The 98-minute fictional narrative film, which opens Feb. 21 at the Edina Cinema, is the Oscar nominee from Palestine this year for best foreign language film.
The film’s impact derives from the dance of death between Israeli intelligence agents and Palestinian militants in the West Bank. Apart from the “separation barrier,” Israel maintains a network of Palestinian informants who provide crucial information to the Jewish state’s security services. Turning patriotic Palestinians into willing informants against the resistance involves some pressure, i.e., torture, which is depicted in Omar. The Israeli occupation of the West Bank is in its 47th year; and keeping the rebels down is apparently a sordid business.
The film opens with Omar (Adam Bakri, in his first feature film role) using a rope to scale the 25-foot security wall, which ostensibly protects Israelis from Palestinian terrorists. When we see him first reach the top of the wall, shots are fired and he beats a quick retreat back down the rope, tearing up his hands in the process.
As it develops, Omar only wants to visit the object of his affections, Nadia (Leem Lubany, also in her first film role), a high school student. He also takes part in an armed attack on an Israeli soldier, with his friends, Tarek (Eyad Hourani) and Amjad (Samer Bisharat). That act of violence sets an increasingly suspenseful series of events in motion. Omar eventually is apprehended and interrogated about the shooting of the Israeli soldier.
These first-timers deliver top-notch performances. The only veteran actor in the film is Waleed Zuaiter, a Palestinian-American with numerous movie and TV credits, who plays Agent Rami, the Israeli intelligence agent who becomes Omar’s handler.
(In a sort of inside joke, Omar asks Rami, “Where did you learn to speak Arabic?” And Rami explains that it’s part of his job. “I thought you were an Arab,” responds Omar, who allows that the Israeli agent has no discernible accent).
Omar provides insights into the fate of imprisoned Palestinians, as far as the means that are applied to get them to collaborate with Israel. Not to give away too much of the plot, but when Omar tells an ostensibly sympathetic fellow prisoner that he “will never confess,” the Israeli military court system regards that statement as a confession of guilt — and he’s looking at 90 years in prison.
The noose tightens around Omar’s neck, so to speak, as he tries to walk a tightrope between the Israelis and his Palestinian comrades, who decide that there’s a turncoat in their midst. And Nadia doesn’t know what to make of her boyfriend, as the rumors swirl around him.
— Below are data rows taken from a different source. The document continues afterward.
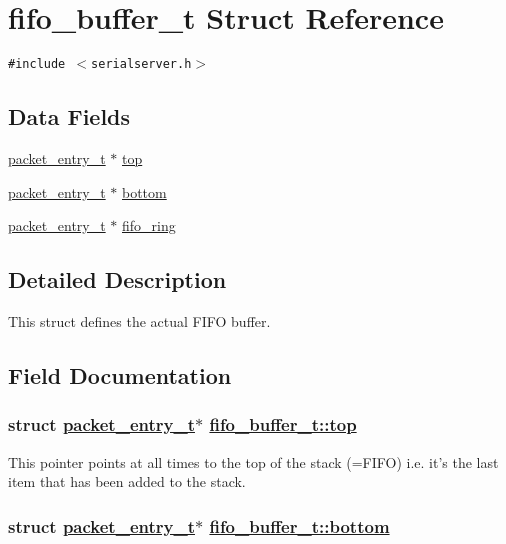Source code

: \hypertarget{structfifo__buffer__t}{
\section{fifo\_\-buffer\_\-t Struct Reference}
\label{structfifo__buffer__t}
}
{\tt \#include $<$serialserver.h$>$}

\subsection*{Data Fields}
\begin{CompactItemize}
\item 
\hyperlink{structpacket__entry__t}{packet\_\-entry\_\-t} $\ast$ \hyperlink{structfifo__buffer__t_5daee039d39228d2a6346711d6d07bf4}{top}
\item 
\hyperlink{structpacket__entry__t}{packet\_\-entry\_\-t} $\ast$ \hyperlink{structfifo__buffer__t_423e4348f2849bd7d99d96d2df10efec}{bottom}
\item 
\hyperlink{structpacket__entry__t}{packet\_\-entry\_\-t} $\ast$ \hyperlink{structfifo__buffer__t_572f410339929c934f4c89e2e1a90b76}{fifo\_\-ring}
\end{CompactItemize}


\subsection{Detailed Description}
This struct defines the actual FIFO buffer. 



\subsection{Field Documentation}
\hypertarget{structfifo__buffer__t_5daee039d39228d2a6346711d6d07bf4}{
\subsubsection[top]{\setlength{\rightskip}{0pt plus 5cm}struct \hyperlink{structpacket__entry__t}{packet\_\-entry\_\-t}$\ast$ \hyperlink{structfifo__buffer__t_5daee039d39228d2a6346711d6d07bf4}{fifo\_\-buffer\_\-t::top}}}
\label{structfifo__buffer__t_5daee039d39228d2a6346711d6d07bf4}


This pointer points at all times to the top of the stack (=FIFO) i.e. it's the last item that has been added to the stack. \hypertarget{structfifo__buffer__t_423e4348f2849bd7d99d96d2df10efec}{
\subsubsection[bottom]{\setlength{\rightskip}{0pt plus 5cm}struct \hyperlink{structpacket__entry__t}{packet\_\-entry\_\-t}$\ast$ \hyperlink{structfifo__buffer__t_423e4348f2849bd7d99d96d2df10efec}{fifo\_\-buffer\_\-t::bottom}}}
\label{structfifo__buffer__t_423e4348f2849bd7d99d96d2df10efec}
Although Abu-Assad was born in Nazareth, and is an Arab citizen of Israel — and much of the film was shot in Israel — the director reportedly insisted that Omar be entered in the Oscar contest as an entry from Palestine.
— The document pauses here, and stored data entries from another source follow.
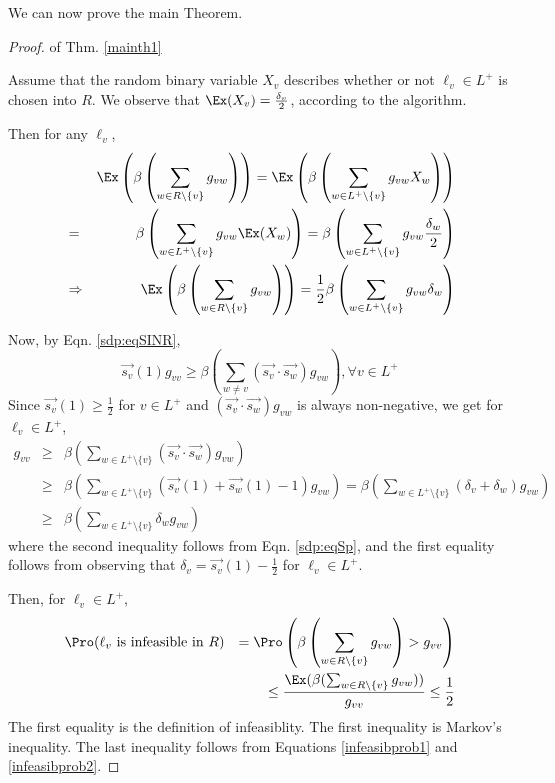\documentclass[11pt]{amsart}
\begin{document}
\noindent We can now prove the main Theorem.

\begin{proof}{of Thm. \ref{mainth1}}





 Assume  that the random binary variable $X_v$ describes whether or not $\ell_v \in L^+$ is chosen into $R$. We observe that
 $\Ex(X_v) = \frac{\delta_v}{2}$, according to the algorithm.
 
 Then for any $\ell_v$,
 \begin{eqnarray}
&&  \Ex\left(\beta\left(\sum_{w \in R \setminus \{v\}} g_{vw}\right)\right) = \Ex\left(\beta\left(\sum_{w \in L^+ \setminus \{v\}} g_{vw} X_w \right)\right) \nonumber \\
& = & \beta\left(\sum_{w \in L^+ \setminus \{v\}} g_{vw} \Ex(X_w) \right) = \beta\left(\sum_{w \in L^+ \setminus \{v\}} g_{vw} \frac{\delta_w}{2} \right) \nonumber \\ 
& \Rightarrow & \Ex\left(\beta\left(\sum_{w \in R \setminus \{v\}} g_{vw}\right)\right) = \frac{1}{2}\beta\left(\sum_{w \in L^+ \setminus \{v\}} g_{vw} \delta_w \right) \label{infeasibprob1}
 \end{eqnarray}
 
Now, by Eqn. \ref{sdp:eqSINR},
$$\vec{s_v}(1) g_{vv} \geq \beta\left(\sum_{w \neq v} (\vec{s_v} \cdot \vec{s_w}) g_{vw}\right), \forall v \in L^+$$
Since $\vec{s_v}(1) \geq \frac{1}{2}$ for $v \in L^+$ and $(\vec{s_v} \cdot \vec{s_w}) g_{vw}$ is always non-negative, we get for $\ell_v \in L^+$,
\begin{eqnarray}
g_{vv} & \geq & \beta\left(\sum_{w \in L^+ \setminus \{v\}} (\vec{s_v} \cdot \vec{s_w}) g_{vw}\right) \nonumber \\
& \geq & \beta\left(\sum_{w \in L^+ \setminus \{v\}} (\vec{s_v}(1) + \vec{s_w}(1) - 1) g_{vw}\right)
= \beta\left(\sum_{w \in L^+ \setminus \{v\}} (\delta_v+ \delta_w) g_{vw}\right) \nonumber \\
& \geq & \beta\left(\sum_{w \in L^+ \setminus \{v\}} \delta_w g_{vw}\right) \label{infeasibprob2}
\end{eqnarray}
where the second inequality follows from Eqn. \ref{sdp:eqSp}, and the first equality follows from observing that $\delta_v = \vec{s_v}(1) - \frac{1}{2}$ for $\ell_v \in L^+$.
 
 Then, for $\ell_v \in L^+$,
\begin{eqnarray}
 \Pro(\ell_v \text{ is infeasible in $R$}) && =  \Pro\left(\beta\left(\sum_{w \in R \setminus \{v\}} g_{vw}\right) > g_{vv}\right) \nonumber \\
&& \leq \frac{\Ex(\beta(\sum_{w \in R \setminus \{v\}}  g_{vw}))}{g_{vv}} \leq \frac{1}{2}
\end{eqnarray}
The first equality is the definition of infeasiblity. The first inequality is Markov's inequality. The last inequality
follows from Equations \ref{infeasibprob1} and \ref{infeasibprob2}.


\end{proof}
\end{document}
I interviewed Abu-Assad when he visited Minneapolis during a 2005 press junket for Paradise Now (11-11-05 AJW). Part of our conversation concerned the hazards of filming in Nablus, on the West Bank. He mentioned that on one day of filming, an Israeli missile struck a car near the film set. Later, Palestinian gunmen ordered the crew to leave, and six European crew members left — for good.
Rumors were rife about the film’s subject; some had it that the movie portrayed an Israeli-Palestinian romance. Abu-Assad’s location manager was kidnapped at one point, and the director had to prevail on Yasser Arafat’s office to secure his release.
When we talked, 8 years ago, Abu-Assad vowed never to work in the Palestinian territories again: “I prefer to stay safe and not endanger my life for a movie.”
However, times change and the director filmed Omar in Nazareth, Bisan (Beit She’an) — and Nablus.